• _Working data_

* * * * * * * * *

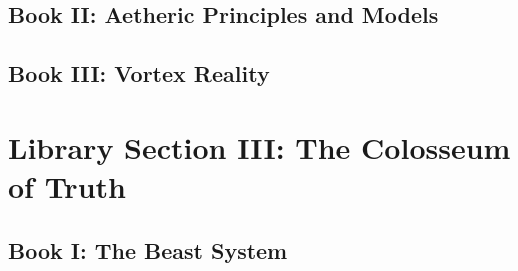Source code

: \documentclass[a4paper,12pt]{book}
\begin{document}
\chapter{Book II: Aetheric Principles and Models}









\chapter{Book III: Vortex Reality}




\part{Library Section III: The Colosseum of Truth}

\chapter{Book I: The Beast System}







\end{document}
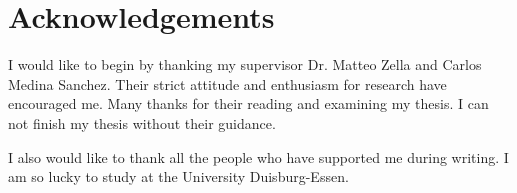 \chapter{Acknowledgements}



I would like to begin by thanking my supervisor Dr. Matteo Zella and Carlos Medina Sanchez. Their strict attitude and enthusiasm for research have encouraged me. Many thanks for their reading and examining my thesis. I can not finish my thesis without their guidance.

I also would like to thank all the people who have supported me during writing. I am so lucky to study at the University Duisburg-Essen.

* * * * * * * * *

Begin with the line containing "I would like" and repeat each line exactly until the records above end.

I would like to begin by thanking my supervisor Dr. Matteo Zella and Carlos Medina Sanchez. Their strict attitude and enthusiasm for research have encouraged me. Many thanks for their reading and examining my thesis. I can not finish my thesis without their guidance.

I also would like to thank all the people who have supported me during writing. I am so lucky to study at the University Duisburg-Essen.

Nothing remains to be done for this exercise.